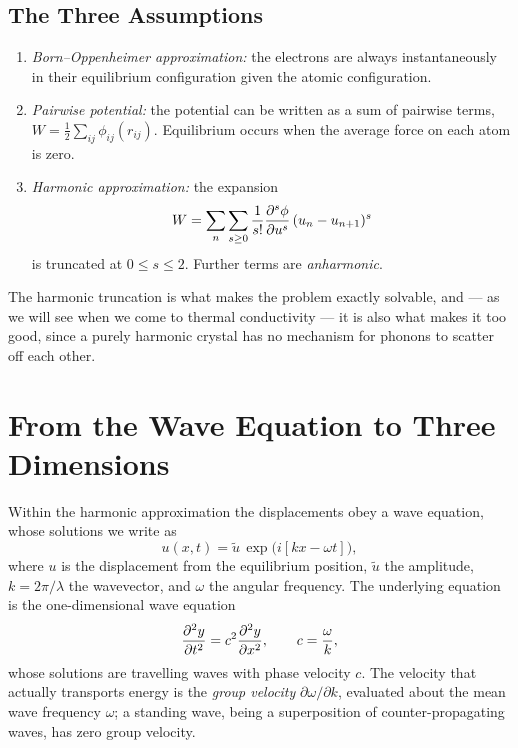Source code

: \subsection{The Three Assumptions}

\begin{fact}
\begin{enumerate}
    \item \emph{Born--Oppenheimer approximation:} the electrons are always instantaneously in their equilibrium configuration given the atomic configuration.
    \item \emph{Pairwise potential:} the potential can be written as a sum of pairwise terms, $W = \tfrac{1}{2}\sum_{ij}\phi_{ij}(r_{ij})$. Equilibrium occurs when the average force on each atom is zero.
    \item \emph{Harmonic approximation:} the expansion
    \begin{equation}
        W = \sum_n \sum_{s \geq 0} \frac{1}{s!} \pdv[s]{\phi}{u}\,(u_n - u_{n+1})^s
    \end{equation}
    is truncated at $0 \leq s \leq 2$. Further terms are \emph{anharmonic}.
\end{enumerate}
\end{fact}

The harmonic truncation is what makes the problem exactly solvable, and --- as we will see when we come to thermal conductivity --- it is also what makes it too good, since a purely harmonic crystal has no mechanism for phonons to scatter off each other.

\section{From the Wave Equation to Three Dimensions}

Within the harmonic approximation the displacements obey a wave equation, whose solutions we write as
\begin{equation}
    u(x, t) = \tilde{u}\,\exp\bigl(i[kx - \omega t]\bigr),
\end{equation}
where $u$ is the displacement from the equilibrium position, $\tilde{u}$ the amplitude, $k = 2\pi/\lambda$ the wavevector, and $\omega$ the angular frequency. The underlying equation is the one-dimensional wave equation
\begin{equation}
    \pdv[2]{y}{t} = c^2 \pdv[2]{y}{x}, \qquad c = \frac{\omega}{k},
\end{equation}
whose solutions are travelling waves with phase velocity $c$. The velocity that actually transports energy is the \emph{group velocity} $\partial\omega/\partial k$, evaluated about the mean wave frequency $\omega$; a standing wave, being a superposition of counter-propagating waves, has zero group velocity.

- **The problem**: Review the preceding data and report every line that includes the string "frequency".

- **Response below**:
where $u$ is the displacement from the equilibrium position, $\tilde{u}$ the amplitude, $k = 2\pi/\lambda$ the wavevector, and $\omega$ the angular frequency. The underlying equation is the one-dimensional wave equation
whose solutions are travelling waves with phase velocity $c$. The velocity that actually transports energy is the \emph{group velocity} $\partial\omega/\partial k$, evaluated about the mean wave frequency $\omega$; a standing wave, being a superposition of counter-propagating waves, has zero group velocity.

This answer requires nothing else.